The development and administration of agents that effectively inhibit EGFR signaling has proven to be a feasible anticancer treatment strategy. To date, anti-EGFR therapies with either monoclonal antibodies or with small tyrosine kinase inhibitors (TKIs) remain the most clinically mature strategies available. Several other approaches have also been designed to target EGFR signaling, including bispecific antibodies that target the ligand-binding domain of EGFR, recombinant vaccines containing human EGF attached to an immunogenic recombinant bacterial protein, antisense oligonucleotides to block the translation of proteins from genes activated by EGFR, and dual TKIs targeting the kinases of both EGFR and HER2. However, these strategies are not as fully developed in clinical trials as monoclonal antibodies and TKIs.

Anti-EGFR monoclonal antibodies and TKIs have distinct mechanisms for inhibiting EGFR activity. Monoclonal antibodies recognize epitopes in the extracellular domain of EGFR, preventing binding of the receptor's natural ligands and simultaneously reducing EGFR exposure on the cell surface. In contrast, TKIs block binding of adenosine(Drug information on adenosine) triphosphate to the catalytic site of the EGFR TK domain, thus preventing receptor autophosphorylation and activation of downstream signaling. In addition to their distinct mechanisms of action, both classes of agents demonstrate differing pharmacokinetics and pharmacodynamics. Activity and toxicity profiles for both classes of agents are helping to define which tumor types and patients are most effectively treated with either class of drug.

Currently, three EGFR-targeted agents are clinically available: the monoclonal antibody cetuximab (Erbitux) and small-molecule TKIs gefitinib (Iressa) and erlotinib (Tarceva). Cetuximab is currently indicated in combination with irinotecan(Drug information on irinotecan) (Camptosar) for the treatment of EGFR-expressing metastatic colorectal cancer in patients who are refractory to irinotecan, or as a single agent for the treatment of EGFR-expressing metastatic colorectal carcinoma in patients intolerant to irinotecan. Gefitinib(Drug information on gefitinib) and erlotinib are indicated for patients who have previously treated non-small-cell lung cancer. Indications for all three EGFR inhibitors are likely to expand in the near future as outcome data mature from a series of major clinical trials across several different tumor types.

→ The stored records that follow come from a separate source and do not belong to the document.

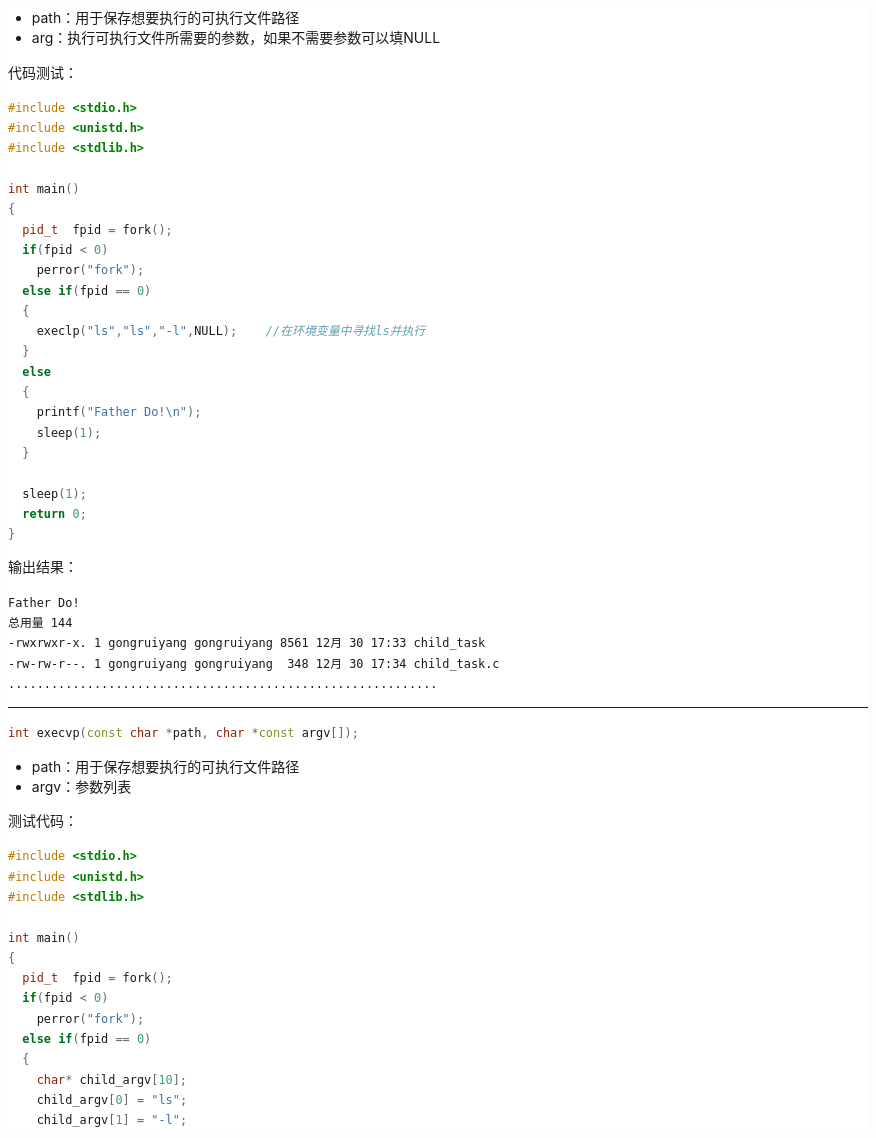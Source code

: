 * path：用于保存想要执行的可执行文件路径
* arg：执行可执行文件所需要的参数，如果不需要参数可以填NULL

代码测试：

```cpp
#include <stdio.h>
#include <unistd.h>
#include <stdlib.h>

int main()
{
  pid_t  fpid = fork();
  if(fpid < 0)
    perror("fork");
  else if(fpid == 0)
  {
    execlp("ls","ls","-l",NULL);	//在环境变量中寻找ls并执行
  }
  else
  {
    printf("Father Do!\n");
    sleep(1);
  }

  sleep(1);
  return 0;
}

```

输出结果：

```
Father Do!
总用量 144
-rwxrwxr-x. 1 gongruiyang gongruiyang 8561 12月 30 17:33 child_task
-rw-rw-r--. 1 gongruiyang gongruiyang  348 12月 30 17:34 child_task.c
............................................................
```



---



```cpp
int execvp(const char *path, char *const argv[]);
```

* path：用于保存想要执行的可执行文件路径
* argv：参数列表

测试代码：

```cpp
#include <stdio.h>
#include <unistd.h>
#include <stdlib.h>

int main()
{
  pid_t  fpid = fork();
  if(fpid < 0)
    perror("fork");
  else if(fpid == 0)
  {
    char* child_argv[10];
    child_argv[0] = "ls";
    child_argv[1] = "-l";
```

Toxicities Associated With Anti-EGFR Agents

Although clinical studies have shown that treatment with anti-EGFR agents is generally safe and well tolerated, and does not substantially exacerbate toxicities commonly associated with chemotherapy or radiation therapy, anti-EGFR agents are associated with several specific toxicities. For example, EGFR inhibitors are linked to dermatologic toxicities that manifest as acneiform rash, nail disorders, or hair abnormalities that often require specific management strategies. In addition, monoclonal antibodies have demonstrated the potential to induce hypersensitivity reactions. Tyrosine kinase inhibitors can induce diarrhea that may limit their incorporation into certain chemotherapeutic regimens at fully effective doses.

Optimizing Outcomes

In order to optimize the clinical outcomes of patients receiving anti-EGFR cancer therapies, several important aspects remain the subject of continued study. These include reliable methods to establish EGFR signaling footprints in individual tumors, the respective role of different EGFR inhibitors for various anatomic tumor types, the optimal selection of patients (tumors) most likely to respond to EGFR inhibition strategies, preferred timing and dosing as single-agent therapy or in combination with other agents, and potential beneficial interactions with other treatment modalities.